Deep has a welcoming air, it has a pitched ceiling of painted clapper board, one wall is entirely mirrored, which gives a sense of space, and I noticed from a sign on the door that the chef is called Vincenzo Coppola, as Italian a name as you're going to find. Call me prejudiced, but Italians take cooking fish very seriously, so I expected that we'd get well-cooked fish.
Unusually, the menu is a combination of the set dinner and an à la carte. All the dishes are priced individually and some have 'eb' (early-bird choices) against them. If you choose from these dishes, you can have two courses for €19.95 or four for €24.95, otherwise you pay the marked price. I suggested that Susan and Isabella pick from the à la carte, and I'd choose from the early-bird choices.
There's a whole page of starters, including plenty of fish dishes and options such as paté, deep-fried Brie, an aubergine Parmigiana, baked goats' cheese and chicken wings. However, we were there to eat fish so we ignored all of those.
It was hard to choose from all the fish choices, but then our waitress suggested we could try a mixed seafood platter for the three of us. Perfect, a taste of most of the starters, and all we had to do was choose our main courses.

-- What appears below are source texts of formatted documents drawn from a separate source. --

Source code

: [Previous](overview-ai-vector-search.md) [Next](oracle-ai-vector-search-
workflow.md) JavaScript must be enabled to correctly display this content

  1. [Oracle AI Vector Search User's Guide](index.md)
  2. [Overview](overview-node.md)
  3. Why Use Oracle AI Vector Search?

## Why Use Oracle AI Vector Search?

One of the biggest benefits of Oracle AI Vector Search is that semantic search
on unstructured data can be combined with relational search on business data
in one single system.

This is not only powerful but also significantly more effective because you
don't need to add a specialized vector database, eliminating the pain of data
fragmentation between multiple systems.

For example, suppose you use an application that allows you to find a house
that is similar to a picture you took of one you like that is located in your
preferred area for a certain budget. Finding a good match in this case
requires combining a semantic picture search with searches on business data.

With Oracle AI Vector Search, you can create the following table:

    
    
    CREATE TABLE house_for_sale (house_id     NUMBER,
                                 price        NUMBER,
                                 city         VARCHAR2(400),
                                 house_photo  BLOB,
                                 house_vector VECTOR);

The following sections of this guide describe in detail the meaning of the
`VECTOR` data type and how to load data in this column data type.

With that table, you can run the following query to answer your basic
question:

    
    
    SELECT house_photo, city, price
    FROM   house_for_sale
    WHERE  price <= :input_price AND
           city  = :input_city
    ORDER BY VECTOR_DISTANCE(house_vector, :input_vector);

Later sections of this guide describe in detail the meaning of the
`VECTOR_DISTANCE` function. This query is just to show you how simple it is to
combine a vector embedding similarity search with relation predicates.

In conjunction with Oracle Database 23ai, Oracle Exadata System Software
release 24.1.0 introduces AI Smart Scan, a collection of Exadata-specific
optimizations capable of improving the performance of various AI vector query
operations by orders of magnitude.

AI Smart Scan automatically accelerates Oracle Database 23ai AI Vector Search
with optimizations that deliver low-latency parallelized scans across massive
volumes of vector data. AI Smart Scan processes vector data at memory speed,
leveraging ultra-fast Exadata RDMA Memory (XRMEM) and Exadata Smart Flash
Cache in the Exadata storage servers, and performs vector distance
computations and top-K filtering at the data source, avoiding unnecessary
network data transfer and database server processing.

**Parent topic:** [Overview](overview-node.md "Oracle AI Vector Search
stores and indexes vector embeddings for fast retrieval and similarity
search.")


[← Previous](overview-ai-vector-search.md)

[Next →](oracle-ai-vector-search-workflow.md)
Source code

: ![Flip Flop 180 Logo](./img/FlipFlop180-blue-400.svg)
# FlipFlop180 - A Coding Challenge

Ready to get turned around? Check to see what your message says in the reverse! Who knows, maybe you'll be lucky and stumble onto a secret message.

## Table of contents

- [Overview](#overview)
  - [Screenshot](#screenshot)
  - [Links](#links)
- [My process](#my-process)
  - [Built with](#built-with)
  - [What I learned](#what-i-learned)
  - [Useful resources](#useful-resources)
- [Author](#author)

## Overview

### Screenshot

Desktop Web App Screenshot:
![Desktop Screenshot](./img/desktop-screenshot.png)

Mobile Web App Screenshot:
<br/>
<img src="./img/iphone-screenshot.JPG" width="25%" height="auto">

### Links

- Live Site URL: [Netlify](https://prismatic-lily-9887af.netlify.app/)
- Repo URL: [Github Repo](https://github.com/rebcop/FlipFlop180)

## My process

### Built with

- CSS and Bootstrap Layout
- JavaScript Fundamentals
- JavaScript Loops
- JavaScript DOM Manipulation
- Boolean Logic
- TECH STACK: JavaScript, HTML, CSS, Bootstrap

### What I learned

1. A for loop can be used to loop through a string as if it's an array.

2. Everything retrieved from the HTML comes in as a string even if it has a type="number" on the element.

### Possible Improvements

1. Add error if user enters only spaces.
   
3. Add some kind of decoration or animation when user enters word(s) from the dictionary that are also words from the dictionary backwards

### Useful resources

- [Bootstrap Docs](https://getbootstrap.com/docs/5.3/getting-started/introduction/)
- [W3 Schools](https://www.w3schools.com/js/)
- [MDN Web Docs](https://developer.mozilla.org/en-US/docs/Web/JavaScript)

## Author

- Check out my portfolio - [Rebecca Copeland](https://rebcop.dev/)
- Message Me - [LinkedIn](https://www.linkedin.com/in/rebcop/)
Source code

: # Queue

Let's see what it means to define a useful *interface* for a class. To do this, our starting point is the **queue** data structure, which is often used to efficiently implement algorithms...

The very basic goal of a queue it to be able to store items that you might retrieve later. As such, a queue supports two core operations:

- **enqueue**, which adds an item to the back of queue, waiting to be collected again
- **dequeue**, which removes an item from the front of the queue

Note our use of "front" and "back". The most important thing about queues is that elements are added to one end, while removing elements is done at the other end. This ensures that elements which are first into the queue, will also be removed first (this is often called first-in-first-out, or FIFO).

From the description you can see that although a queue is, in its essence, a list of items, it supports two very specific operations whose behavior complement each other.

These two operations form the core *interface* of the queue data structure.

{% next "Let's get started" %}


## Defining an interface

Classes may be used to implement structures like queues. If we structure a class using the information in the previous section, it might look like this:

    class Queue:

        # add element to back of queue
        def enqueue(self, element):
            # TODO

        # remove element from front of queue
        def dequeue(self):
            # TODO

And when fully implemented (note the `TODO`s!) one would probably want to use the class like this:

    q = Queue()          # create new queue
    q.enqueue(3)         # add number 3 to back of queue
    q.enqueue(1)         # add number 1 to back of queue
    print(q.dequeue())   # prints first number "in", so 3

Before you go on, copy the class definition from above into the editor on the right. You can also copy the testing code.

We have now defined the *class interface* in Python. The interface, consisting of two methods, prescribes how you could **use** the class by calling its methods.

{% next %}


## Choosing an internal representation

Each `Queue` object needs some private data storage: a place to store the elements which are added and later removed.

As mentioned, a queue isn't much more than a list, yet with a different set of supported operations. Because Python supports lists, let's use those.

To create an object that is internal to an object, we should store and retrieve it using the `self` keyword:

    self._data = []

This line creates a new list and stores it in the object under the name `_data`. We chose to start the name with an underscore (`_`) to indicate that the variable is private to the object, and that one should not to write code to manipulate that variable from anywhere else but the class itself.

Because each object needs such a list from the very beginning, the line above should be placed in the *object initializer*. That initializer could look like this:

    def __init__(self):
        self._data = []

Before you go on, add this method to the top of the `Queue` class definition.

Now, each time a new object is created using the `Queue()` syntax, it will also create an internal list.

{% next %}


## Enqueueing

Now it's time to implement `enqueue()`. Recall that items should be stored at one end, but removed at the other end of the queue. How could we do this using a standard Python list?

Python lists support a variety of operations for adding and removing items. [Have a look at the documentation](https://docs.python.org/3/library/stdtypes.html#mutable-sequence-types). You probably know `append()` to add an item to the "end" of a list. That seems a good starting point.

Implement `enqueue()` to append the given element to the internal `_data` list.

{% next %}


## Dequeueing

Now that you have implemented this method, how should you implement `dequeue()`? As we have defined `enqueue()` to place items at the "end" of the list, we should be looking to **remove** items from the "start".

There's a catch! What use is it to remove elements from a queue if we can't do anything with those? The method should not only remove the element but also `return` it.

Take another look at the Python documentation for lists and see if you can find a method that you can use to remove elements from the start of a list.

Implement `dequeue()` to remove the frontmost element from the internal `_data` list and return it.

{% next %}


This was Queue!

Susan and Isabella both chose fish-based pasta dishes: seafood linguini for Isabella and ravioli with crayfish and basil cream for Susan. I chose the grilled hake with creamed leeks and croquette potatoes.

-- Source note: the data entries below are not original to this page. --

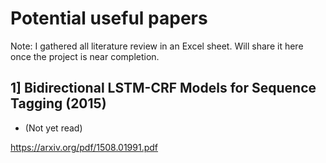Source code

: # Potential useful papers
Note: I gathered all literature review in an Excel sheet. Will share it here once the project is near completion. 

## 1] Bidirectional LSTM-CRF Models for Sequence Tagging (2015)

- (Not yet read)

https://arxiv.org/pdf/1508.01991.pdf
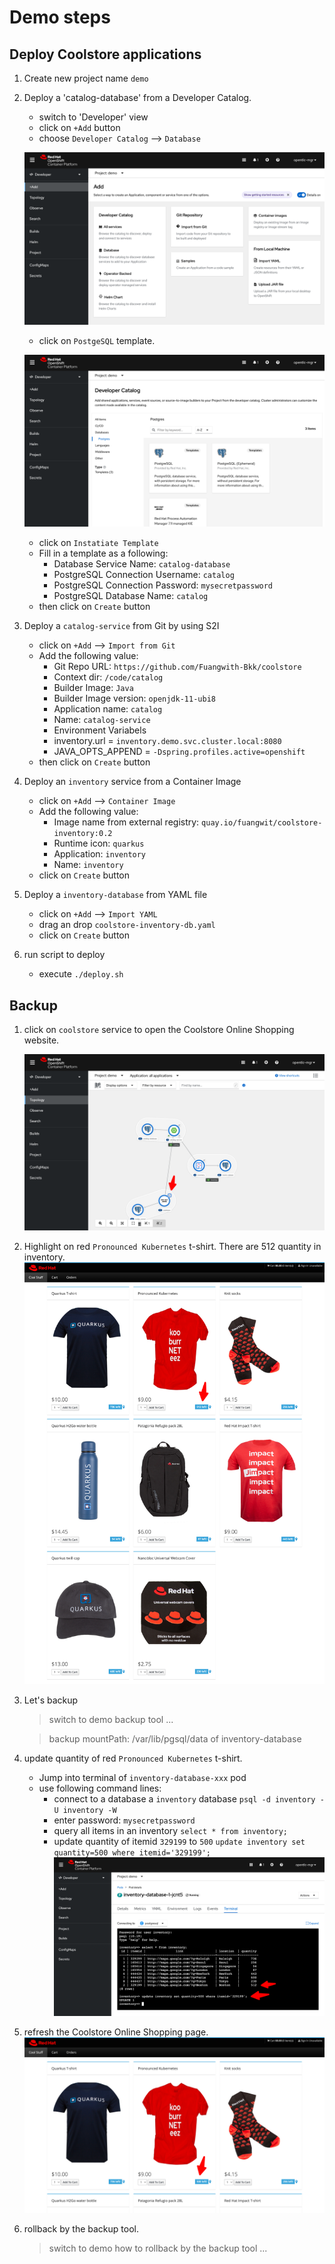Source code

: # Demo steps

## Deploy Coolstore applications
1. Create new project name `demo`
   
2. Deploy a 'catalog-database' from a Developer Catalog.

   - switch to 'Developer' view
   - click on `+Add` button
   - choose `Developer Catalog` --> `Database`

    ![](../images/demo-s2i-catalog-db.png)

   - click on `PostgeSQL` template.
  
    ![](../images/demo-s2i-postgresql-template.png)

   - click on `Instatiate Template`
   - Fill in a template as a following:
     - Database Service Name: `catalog-database`
     - PostgreSQL Connection Username: `catalog`
     - PostgreSQL Connection Password: `mysecretpassword`
     - PostgreSQL Database Name: `catalog`
   - then click on `Create` button
  

3. Deploy a `catalog-service` from Git by using S2I
   - click on `+Add` --> `Import from Git`
   - Add the following value:
     - Git Repo URL: `https://github.com/Fuangwith-Bkk/coolstore`
     - Context dir: `/code/catalog`
     - Builder Image: `Java`
     - Builder Image version: `openjdk-11-ubi8`
     - Application name: `catalog`
     - Name: `catalog-service`
     - Environment Variabels
      - inventory.url = `inventory.demo.svc.cluster.local:8080`
      - JAVA_OPTS_APPEND = `-Dspring.profiles.active=openshift`
    - then click on `Create` button

4. Deploy an `inventory` service from a Container Image
   - click on `+Add` --> `Container Image`
   - Add the following value:
     - Image name from external registry: `quay.io/fuangwit/coolstore-inventory:0.2`
     - Runtime icon: `quarkus`
     - Application: `inventory`
     - Name: `inventory`
   - click on `Create` button
  
5. Deploy a `inventory-database` from YAML file
   - click on `+Add` --> `Import YAML`
   - drag an drop `coolstore-inventory-db.yaml` 
   - click on `Create` button

6. run script to deploy
   - execute `./deploy.sh`

## Backup
1. click on `coolstore` service to open the Coolstore Online Shopping website.

    ![](../images/demo-s2i-coolstore-topology.png)


2. Highlight on red `Pronounced Kubernetes` t-shirt.
   There are 512 quantity in inventory.
    ![](../images/demo-s2i-coolstore-website.png)

3. Let's backup 
   > switch to demo backup tool ...

   > backup mountPath: /var/lib/pgsql/data of inventory-database




4. update quantity of red `Pronounced Kubernetes` t-shirt.
   - Jump into terminal of `inventory-database-xxx` pod
   - use following command lines:
     - connect to a database a `inventory` database
      `psql -d inventory -U inventory -W`
     - enter password: `mysecretpassword`
     - query all items in an inventory
      `select * from inventory;`
     - update quantity of itemid `329199` to `500`
      `update inventory set quantity=500 where itemid='329199';`
    ![](../images/demo-s2i-update-inventory.png)

5. refresh the Coolstore Online Shopping page. 
    ![](../images/demo-s2i-t-shirt-500.png)

6. rollback by the backup tool.
   > switch to demo how to rollback by the backup tool ...
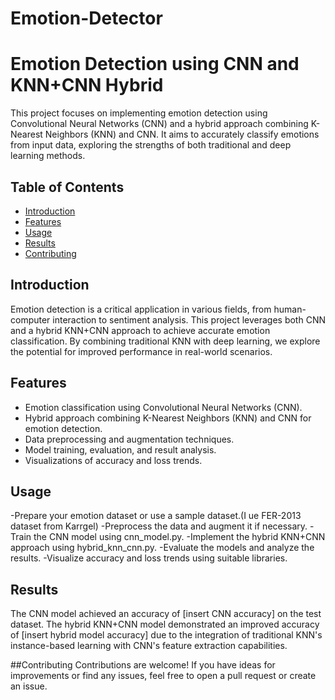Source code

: ﻿# Emotion-Detector
# Emotion Detection using CNN and KNN+CNN Hybrid

This project focuses on implementing emotion detection using Convolutional Neural Networks (CNN) and a hybrid approach combining K-Nearest Neighbors (KNN) and CNN. It aims to accurately classify emotions from input data, exploring the strengths of both traditional and deep learning methods.

## Table of Contents

- [Introduction](#introduction)
- [Features](#features)
- [Usage](#usage)
- [Results](#results)
- [Contributing](#contributing)

## Introduction

Emotion detection is a critical application in various fields, from human-computer interaction to sentiment analysis. This project leverages both CNN and a hybrid KNN+CNN approach to achieve accurate emotion classification. By combining traditional KNN with deep learning, we explore the potential for improved performance in real-world scenarios.

## Features

- Emotion classification using Convolutional Neural Networks (CNN).
- Hybrid approach combining K-Nearest Neighbors (KNN) and CNN for emotion detection.
- Data preprocessing and augmentation techniques.
- Model training, evaluation, and result analysis.
- Visualizations of accuracy and loss trends.
## Usage
-Prepare your emotion dataset or use a sample dataset.(I ue FER-2013 dataset from Karrgel)
-Preprocess the data and augment it if necessary.
-Train the CNN model using cnn_model.py.
-Implement the hybrid KNN+CNN approach using hybrid_knn_cnn.py.
-Evaluate the models and analyze the results.
-Visualize accuracy and loss trends using suitable libraries.
## Results
The CNN model achieved an accuracy of [insert CNN accuracy] on the test dataset. The hybrid KNN+CNN model demonstrated an improved accuracy of [insert hybrid model accuracy] due to the integration of traditional KNN's instance-based learning with CNN's feature extraction capabilities.

##Contributing
Contributions are welcome! If you have ideas for improvements or find any issues, feel free to open a pull request or create an issue.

With two cars outside we had a glass of a house white each, an acceptable Sauvignon Blanc, and a couple of bottles of sparkling water. Our starter platter arrived, and here's a piece of advice for you: don't order this unless you're very hungry. The platter ran half the length of the table and was filled with oysters in tempura, mussels Provençal, prawns in tempura, crayfish, fish cakes and calamari rings. Honestly, I could have stopped eating right after this. Particularly good crayfish, and the rest all delicious -- a platter like this could send any fish-loving Italian gastronome into raptures.
So we approached our main courses with a lot less appetite than we might have. Susan did well with her ravioli, finishing her plate by the simple expedient of putting it on to my plate; Isabella ate rather less and took the rest home with her in a doggy bag, while I ate the perfectly cooked fish, some of the creamed leeks and none of the croquette potatoes.

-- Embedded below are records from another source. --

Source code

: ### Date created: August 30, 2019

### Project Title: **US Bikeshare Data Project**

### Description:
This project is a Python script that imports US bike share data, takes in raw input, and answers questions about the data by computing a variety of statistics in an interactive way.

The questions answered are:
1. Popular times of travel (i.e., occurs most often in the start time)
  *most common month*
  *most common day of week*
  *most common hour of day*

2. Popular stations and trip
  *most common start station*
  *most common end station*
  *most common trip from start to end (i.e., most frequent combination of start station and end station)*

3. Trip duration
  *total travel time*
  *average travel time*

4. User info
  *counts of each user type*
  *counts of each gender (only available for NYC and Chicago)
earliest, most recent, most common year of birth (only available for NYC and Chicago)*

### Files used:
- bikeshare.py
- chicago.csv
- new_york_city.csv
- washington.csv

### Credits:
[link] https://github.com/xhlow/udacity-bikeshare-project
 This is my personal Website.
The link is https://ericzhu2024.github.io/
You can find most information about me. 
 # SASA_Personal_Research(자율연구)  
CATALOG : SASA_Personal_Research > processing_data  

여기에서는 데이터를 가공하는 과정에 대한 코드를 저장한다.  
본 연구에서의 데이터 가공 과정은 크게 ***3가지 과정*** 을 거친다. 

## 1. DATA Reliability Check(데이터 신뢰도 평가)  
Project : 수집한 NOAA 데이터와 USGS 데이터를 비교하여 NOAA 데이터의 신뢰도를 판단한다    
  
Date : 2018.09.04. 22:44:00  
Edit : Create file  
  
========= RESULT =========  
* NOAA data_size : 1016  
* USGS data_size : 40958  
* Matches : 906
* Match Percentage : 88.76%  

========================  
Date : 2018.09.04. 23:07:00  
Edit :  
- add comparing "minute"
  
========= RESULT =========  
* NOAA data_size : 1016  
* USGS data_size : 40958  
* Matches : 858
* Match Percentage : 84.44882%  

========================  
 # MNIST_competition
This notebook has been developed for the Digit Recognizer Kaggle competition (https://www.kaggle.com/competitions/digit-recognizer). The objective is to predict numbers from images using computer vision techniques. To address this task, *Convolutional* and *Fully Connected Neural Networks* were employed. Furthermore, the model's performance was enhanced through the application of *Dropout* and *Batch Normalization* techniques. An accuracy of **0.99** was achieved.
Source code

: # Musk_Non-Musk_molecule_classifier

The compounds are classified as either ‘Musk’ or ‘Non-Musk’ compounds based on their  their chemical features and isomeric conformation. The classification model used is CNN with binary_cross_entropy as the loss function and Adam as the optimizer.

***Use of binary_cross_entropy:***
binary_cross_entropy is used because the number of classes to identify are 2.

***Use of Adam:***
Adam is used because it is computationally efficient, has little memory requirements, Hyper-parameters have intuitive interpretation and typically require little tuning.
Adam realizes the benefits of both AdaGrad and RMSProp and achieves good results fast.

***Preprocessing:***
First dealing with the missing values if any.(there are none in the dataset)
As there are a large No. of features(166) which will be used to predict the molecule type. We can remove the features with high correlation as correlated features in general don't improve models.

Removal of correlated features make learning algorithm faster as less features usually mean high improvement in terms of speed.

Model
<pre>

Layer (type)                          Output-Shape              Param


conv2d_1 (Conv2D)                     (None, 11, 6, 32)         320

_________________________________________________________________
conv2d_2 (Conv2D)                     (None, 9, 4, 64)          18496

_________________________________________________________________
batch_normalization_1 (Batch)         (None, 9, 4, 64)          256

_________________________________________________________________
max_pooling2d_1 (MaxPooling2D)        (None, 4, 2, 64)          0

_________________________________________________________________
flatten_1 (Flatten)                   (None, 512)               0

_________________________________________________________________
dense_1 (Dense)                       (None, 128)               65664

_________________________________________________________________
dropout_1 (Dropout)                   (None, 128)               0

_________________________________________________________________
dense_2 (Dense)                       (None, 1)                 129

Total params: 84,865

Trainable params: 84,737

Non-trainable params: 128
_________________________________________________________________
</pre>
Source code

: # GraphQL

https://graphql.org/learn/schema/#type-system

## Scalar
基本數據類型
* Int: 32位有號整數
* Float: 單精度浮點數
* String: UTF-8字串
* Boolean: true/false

From tasting all three of these dishes, two things were clear: first, here was a chef who can cook fish well; second, this a chef with a skilled hand at sauces. You may think sauces are easy, but they're not. Some chefs seem to forget that a pasta sauce isn't just about flavours, it also needs something else -- the ability to coat the pasta. These sauces did exactly what they were supposed to: they coated the pasta well and gave both dishes really well-balanced flavours.
While we were thinking about dessert, I was talking about synchronicity. "Just think," I said, "this afternoon I was talking about fish with Sean Moncrieff, and here we are eating fish. What about that?" "Not very impressive," came the reply, "hardly a world-shattering coincidence." Just then, a tall figure passed our table. "Are you stalking me?" asked Sean Moncrieff, who had just arrived with his wife. Now that's synchronicity.
Between us we managed one dessert from a choice of seven, the crème brûlée. Very good it was too, and as we finished it I met the chef, who has been in Ireland for more than 10 years. He very kindly insisted on buying us espressos to finish this excellent meal, while we chatted in Italian.
I'm old enough to remember when Howth had only the King Sitric, so it's a real delight to know that there's now a whole pier full of fish restaurants waiting to be explored. I really liked what Deep has to offer -- good fish dishes and good prices. I'll be back, I'm sure.
This time the bill came to €119.25, not including service.